5 Reasons You Should Revisit Your Evergreen Content
Spare a moment's appreciation for your poor old blog posts. They're the traffic-drawing pillars that your website was built on. And now they've succumbed to father time - an SEO driven relic, left to prop up your blogroll, attracting a new visitor once in a blue moon.
But not all of your posts have to suffer this fate. Evergreen content, when utilized correctly, has the power to draw the sort of traffic you're used to seeing on page one of your site.
How does something so old keep itself relevant? If you publish it in the right way, with no references to timeframes and without making it too topical, you could have the sort of articles that truly stand the test of time.
Still not convinced about the evergreen piece? Here are five reasons why you need to give the art of timeless content the attention it deserves.
1. Content that gets you backlinks forever
The greatest asset of having evergreen content is just how referential your work can be to other sites.
How many times have you seen a website reference back to the resource pages of external sites or for content that has been constructed in order to never run out of relevance online?
These kinds of backlinks are gold dust in the blogging industry because they're capable of driving traffic to you consistently this year, next year, and beyond. And as you may know, links that point to your evergreen content also help the entire site and other blog posts to rank.
2. Original and unexplored ideas that will keep new readers coming back
Simple in theory, potentially more tricky in practice, is the art of creating genuinely original content for both your readership and potential linking websites.
Have you ever had a question that you couldn't find a good answer to online? Is the question relevant to the topics covered by your blog? Then you might have come across a niche that's ripe for exploitation for your next evergreen post.
Market research goes a long way here: the more meta, the better. There's so much information available online that it pays to take some time in finding your niche topic.
For example, if your blog conveys a passion for wild cats, a good way of creating evergreen content that wouldn't have diminishing interest would be to produce an article on 'The 30 most amazing big cats that you've never heard of' - and featuring rare breeds of wild cats; Ocelots, Caracals, Margays and so on. By doing this, you've covered a scarcer, more focused topic that has plenty of reference points that can be picked up by Google and sites that may be interested in linking your piece.
To find questions people seek answers to, head over to Quora and search for your topics.
Find a pattern of questions people tend to ask and then create a post answering these typical questions.
3. Resource pages are your cash cow
There's nothing better for link building than a good resource page. Yes, it can be time-consuming, but that's the reason why it's such a popular and linkable feature in the blogosphere - you're doing the hard work, so your visitors don't have to.

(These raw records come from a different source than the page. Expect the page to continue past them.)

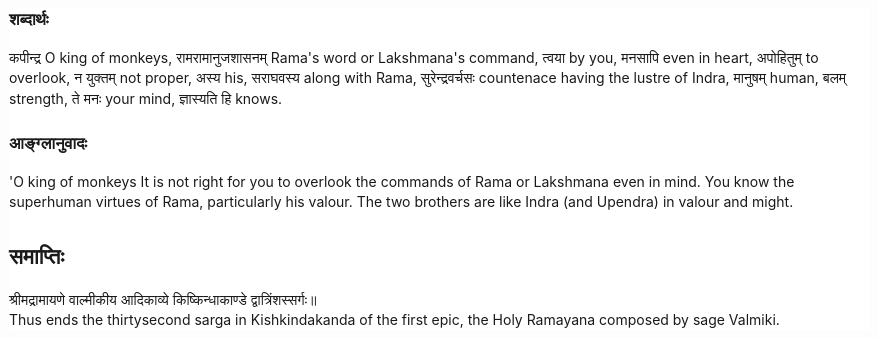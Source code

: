 ### शब्दार्थः
कपीन्द्र O king of monkeys, रामरामानुजशासनम् Rama's word or Lakshmana's command, त्वया by you, मनसापि even in heart, अपोहितुम् to overlook, न युक्तम् not proper, अस्य his, सराघवस्य along with Rama, सुरेन्द्रवर्चसः countenace having the lustre of Indra, मानुषम् human, बलम् strength, ते मनः your mind, ज्ञास्यति हि  knows.

### आङ्ग्लानुवादः
'O king of monkeys It is not right for you to overlook the commands of Rama or Lakshmana even in mind. You know the superhuman virtues of Rama, particularly his valour. The two brothers are like Indra (and Upendra) in valour and might.  

## समाप्तिः
 श्रीमद्रामायणे वाल्मीकीय आदिकाव्ये किष्किन्धाकाण्डे द्वात्रिंशस्सर्गः॥  
Thus ends the thirtysecond sarga in Kishkindakanda of the first epic, the Holy Ramayana composed by sage Valmiki.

It's a popular avenue to go down, and many websites like to utilize resource pages too, so it pays to be more esoteric in what you're resourcing. You may have seen pages shared online like '100+ blogs to follow in 2017' - which is good for gaining traffic for the few months of the year, but its concentration very general and time constrained for it to be considered 'evergreen'.
Referring back to our blog about wild cats, your resources page could simply focus on 'The best 100 big cat websites on the internet.' This not only fine-tunes the focus of your content to something more niche but inspires potential backlinks from websites that are happy to be featured, meaning that you'll get links in return for linking other websites - sharing is caring!
A good example of a resource page could be a monstrous 14,000-word post written by Solvid on 200+ blogging tools. The post is massive but doesn’t require frequent updates.
4. Beginners guides are perfect reputation builders
Everybody needs to start somewhere, and if that place happens to be at your blog's beginner's guide, then you've potentially earned yourself a new dedicated reader.
The great thing about beginner’s guides is that they're evergreen and relatively simple to produce - but also very necessary for people looking to start out in an industry or concentration. Evergreen guides can be created for both advanced and beginners users. For instance, Woorank’s guide to robots.txt is a great example of a technical yet evergreen content that doesn’t require many updates.
Significantly, beginners guides are highly valued to referring websites because it saves the author from needing to go into layman's terms on an article about a relevant subject. This means that they're more likely to backlink to an existing piece that's carefully worded and free of jargon for newbies.
Guides of this nature can take many forms, from something as simple as a 'What is...' glossary-style page, to a more infographic heavy piece taking the form of a 'How-to' guide. Be sure to optimize your page titles to include keywords like 'what is...', 'how to...', '...guide', '...definition' - these terms will make your content much easier to find.
5. Keep plugging
So you've created evergreen content, and have a few resource pages that have been picked up and backlinked. But that doesn't mean the job's done.
Use an outreach campaign to cement those links - a backlink to timeless content is more powerful than many article links because you can expect to see traffic consistently come in well into the future.
Email outreach can be a slog at times, but if you've crafted your content well enough, the backlinks you receive can create an ecosystem where more links and traffic are forged organically without you needing to do anything more - that's the beauty of timeless evergreen content!